12 I have been referred to this Tribunal’s decision in A v Commissioner for Children and Young People [2000] NSWADT 151 in which the Tribunal took the view that “there is no difference in substance between finding that a charge is proven and a defendant admitting the offence… Consequently the ordinary meaning of ‘a finding that the charge for an offence is proven’ includes the situation where an offence is admitted and the defendant is sentenced.” A is distinguishable on its facts. In that case, A was given what was effectively a suspended sentence to an institution following admissions being made whereas in this case sentence was deferred. I would concede, though, that the distinction may not be a great one.

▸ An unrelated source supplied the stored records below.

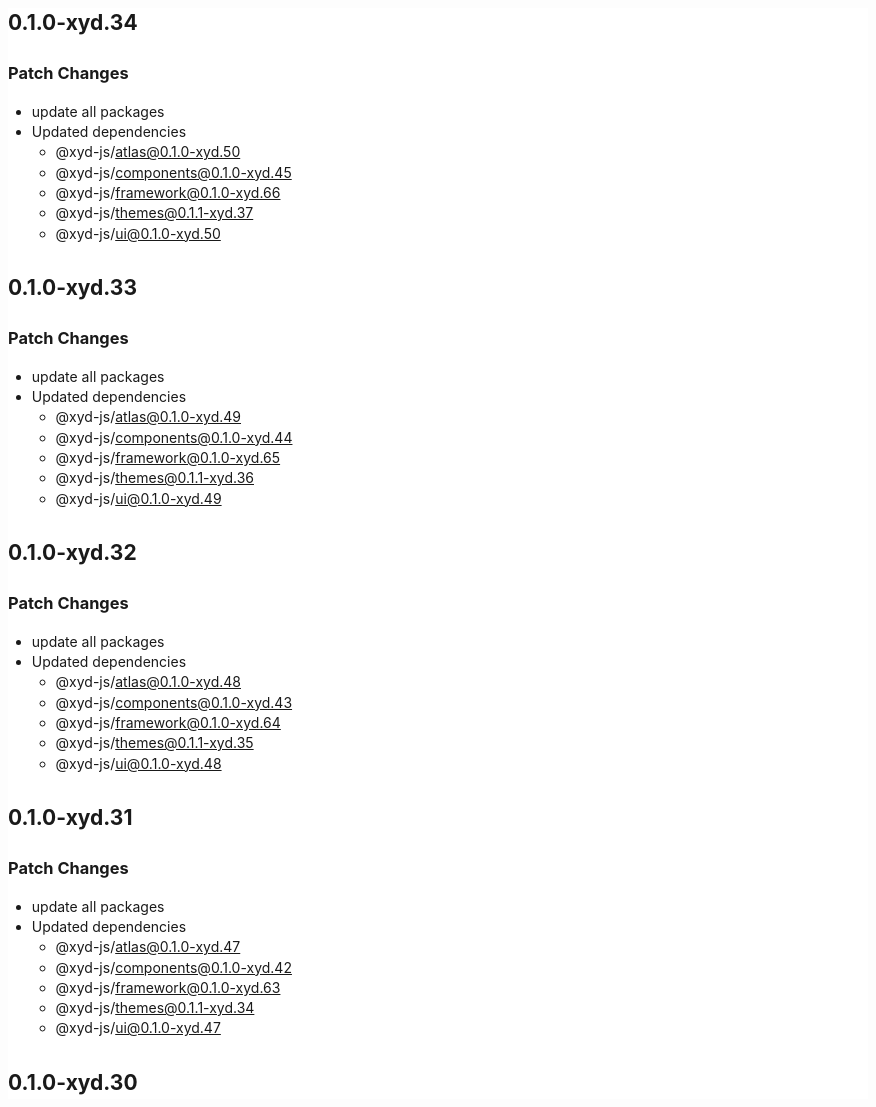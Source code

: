## 0.1.0-xyd.34

### Patch Changes

- update all packages
- Updated dependencies
  - @xyd-js/atlas@0.1.0-xyd.50
  - @xyd-js/components@0.1.0-xyd.45
  - @xyd-js/framework@0.1.0-xyd.66
  - @xyd-js/themes@0.1.1-xyd.37
  - @xyd-js/ui@0.1.0-xyd.50

## 0.1.0-xyd.33

### Patch Changes

- update all packages
- Updated dependencies
  - @xyd-js/atlas@0.1.0-xyd.49
  - @xyd-js/components@0.1.0-xyd.44
  - @xyd-js/framework@0.1.0-xyd.65
  - @xyd-js/themes@0.1.1-xyd.36
  - @xyd-js/ui@0.1.0-xyd.49

## 0.1.0-xyd.32

### Patch Changes

- update all packages
- Updated dependencies
  - @xyd-js/atlas@0.1.0-xyd.48
  - @xyd-js/components@0.1.0-xyd.43
  - @xyd-js/framework@0.1.0-xyd.64
  - @xyd-js/themes@0.1.1-xyd.35
  - @xyd-js/ui@0.1.0-xyd.48

## 0.1.0-xyd.31

### Patch Changes

- update all packages
- Updated dependencies
  - @xyd-js/atlas@0.1.0-xyd.47
  - @xyd-js/components@0.1.0-xyd.42
  - @xyd-js/framework@0.1.0-xyd.63
  - @xyd-js/themes@0.1.1-xyd.34
  - @xyd-js/ui@0.1.0-xyd.47

## 0.1.0-xyd.30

13 More importantly, however, I respectfully disagree with the finding in A. At first blush, the decision in A seems self-evident but, in my view, a closer analysis of the two competing interpretations yields a more complex picture as I have suggested in my analysis of the actual decision in the applicant’s case in 1965. In my opinion, where the Children’s Court has deliberately chosen to make no finding of guilt we can infer that it has done so because a child or young person stigmatised with an offence (of whatever nature) is likely to be more difficult to rehabilitate than a child or a young person who has been given an opportunity to redeem him or herself. If that child takes the opportunity and the Children’s Court does not call him or her up to have the stigma of guilt formally imposed, it does not appear to me that it was Parliament’s intention in the Child Protection Act retrospectively to do so.
14 For these reasons, the applicant is not, in my opinion, a prohibited person under the Child Protection Act because he has not, for the purposes of s 5, been “convicted” of a serious sex offence.